Visual Abstract
Abstract
The diagnostic reference level (DRL) is a patient-exposure optimization tool used to evaluate and provide guidance for radiation doses in medical imaging. In the past few decades, there has been a global increase in the number of diagnostic imaging procedures, including nuclear medicine procedures, and consequently in patient radiation exposure. This increase has encouraged international and national health-care organizations to take action and keep up with such changes to meet the expectation of increasing use of ionizing radiation in medicine. Methods: DRLs in Kuwait were established by investigating the administered activity of radiopharmaceuticals and CT radiation doses in hybrid imaging systems. The DRLs were determined on the basis of the 75th percentile of radiopharmaceutical administered activity distribution as recommended by the International Commission on Radiological Protection. Results: The DRLs determined in Kuwait agree well with other published DRLs in Europe, Japan, Korea, Australia, and the United States. Conclusion: This study presents the establishment process and the results of the first national DRLs for nuclear medicine procedures in Kuwait as a way to optimize radiation exposure.

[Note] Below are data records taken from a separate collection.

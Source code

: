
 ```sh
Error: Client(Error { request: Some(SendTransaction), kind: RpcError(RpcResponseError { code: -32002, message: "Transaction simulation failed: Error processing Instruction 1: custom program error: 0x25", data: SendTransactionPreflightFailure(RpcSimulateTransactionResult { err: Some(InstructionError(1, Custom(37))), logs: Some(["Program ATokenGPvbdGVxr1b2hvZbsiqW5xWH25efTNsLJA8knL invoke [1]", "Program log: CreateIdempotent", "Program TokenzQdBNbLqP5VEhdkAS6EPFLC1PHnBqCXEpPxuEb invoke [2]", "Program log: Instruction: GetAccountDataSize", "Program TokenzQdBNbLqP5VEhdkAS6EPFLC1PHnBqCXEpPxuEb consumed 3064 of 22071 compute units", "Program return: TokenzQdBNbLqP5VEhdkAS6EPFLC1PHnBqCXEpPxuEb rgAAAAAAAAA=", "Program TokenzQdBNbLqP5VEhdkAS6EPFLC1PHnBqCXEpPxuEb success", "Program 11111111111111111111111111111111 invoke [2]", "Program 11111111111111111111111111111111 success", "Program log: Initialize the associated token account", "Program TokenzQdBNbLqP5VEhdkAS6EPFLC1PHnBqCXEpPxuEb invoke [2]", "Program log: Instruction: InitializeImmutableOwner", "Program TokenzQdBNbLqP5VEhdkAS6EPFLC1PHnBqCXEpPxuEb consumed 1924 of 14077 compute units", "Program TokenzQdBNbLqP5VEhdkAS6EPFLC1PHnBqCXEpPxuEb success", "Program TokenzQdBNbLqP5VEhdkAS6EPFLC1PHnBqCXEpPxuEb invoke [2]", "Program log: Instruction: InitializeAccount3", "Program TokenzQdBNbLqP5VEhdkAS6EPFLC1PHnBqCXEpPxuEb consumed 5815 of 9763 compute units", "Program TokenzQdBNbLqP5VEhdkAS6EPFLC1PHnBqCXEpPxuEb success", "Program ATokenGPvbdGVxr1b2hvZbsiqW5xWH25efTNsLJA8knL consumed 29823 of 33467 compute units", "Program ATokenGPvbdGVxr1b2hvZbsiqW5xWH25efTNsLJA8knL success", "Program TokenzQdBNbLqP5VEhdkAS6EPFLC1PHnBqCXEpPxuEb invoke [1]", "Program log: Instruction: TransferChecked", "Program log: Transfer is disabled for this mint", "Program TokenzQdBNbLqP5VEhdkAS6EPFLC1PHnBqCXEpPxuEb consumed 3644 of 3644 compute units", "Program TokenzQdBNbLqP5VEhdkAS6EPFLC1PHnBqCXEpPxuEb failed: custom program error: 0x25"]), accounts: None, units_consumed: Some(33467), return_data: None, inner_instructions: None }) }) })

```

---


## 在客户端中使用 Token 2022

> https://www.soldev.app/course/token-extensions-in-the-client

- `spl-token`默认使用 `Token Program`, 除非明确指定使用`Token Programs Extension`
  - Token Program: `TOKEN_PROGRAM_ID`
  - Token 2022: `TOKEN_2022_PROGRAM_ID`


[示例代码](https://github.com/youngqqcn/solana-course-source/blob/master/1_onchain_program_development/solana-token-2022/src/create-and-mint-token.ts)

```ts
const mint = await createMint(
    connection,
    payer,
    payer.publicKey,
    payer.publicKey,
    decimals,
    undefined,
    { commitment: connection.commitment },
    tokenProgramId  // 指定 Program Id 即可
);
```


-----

Over the past few decades, clinical use of diagnostic imaging procedures has been growing in an attempt to improve the accuracy of diagnosis and to resolve clinical dilemmas. This growth has included both the use of anatomic and radiologic modalities and the use of functional nuclear medicine modalities, including conventional and hybrid procedures such as SPECT/CT and PET/CT. Nearly 13.5 million nuclear medicine procedures were performed in the United States in 2016 (1). In Kuwait, more than 5,000 nuclear medicine procedures are performed every year. Unfortunately, the radiation dose to patients determined from the amount of administered radiopharmaceutical activity might vary by as much as 20-fold among different nuclear medicine departments (2). At the moment, no information is available on dose reference levels for nuclear medicine in Kuwait, and there is a similar lack of information from neighboring countries in the region. Therefore, the International Atomic Energy Agency has encouraged national and international initiatives to standardize and optimize activities administered to patients.
More than 20 years ago, the International Commission on Radiological Protection (ICRP) established the concept of reference dose guidelines for different imaging modalities to reduce and manage patient radiation exposure (3,4). The diagnostic reference level (DRL) is an effective tool for protection optimization in patient radiation exposure, particularly as dose limits are not applicable in medical exposure. DRL quantities should evaluate the amount of ionizing radiation used to perform a diagnostic, interventional, or nuclear medicine procedure and to assess the effective dose to patients. The radiation metric used as a DRL quantity should be easily measured or available, such as volume CT dose index and dose–length product for CT and administered activity in nuclear medicine (4). In this context, when a hybrid imaging procedure is performed—that is, 2 imaging modalities are used together—it is appropriate to set and present DRLs for both modalities independently. Two major guidelines for the recommended administered activities for nuclear medicine have been developed in Europe (5) and North America (6). Recent studies published in reputed medical journals have demonstrated multiple national initiatives to establish DRLs for nuclear medicine as a tool to control and reduce patient radiation exposure (7–10).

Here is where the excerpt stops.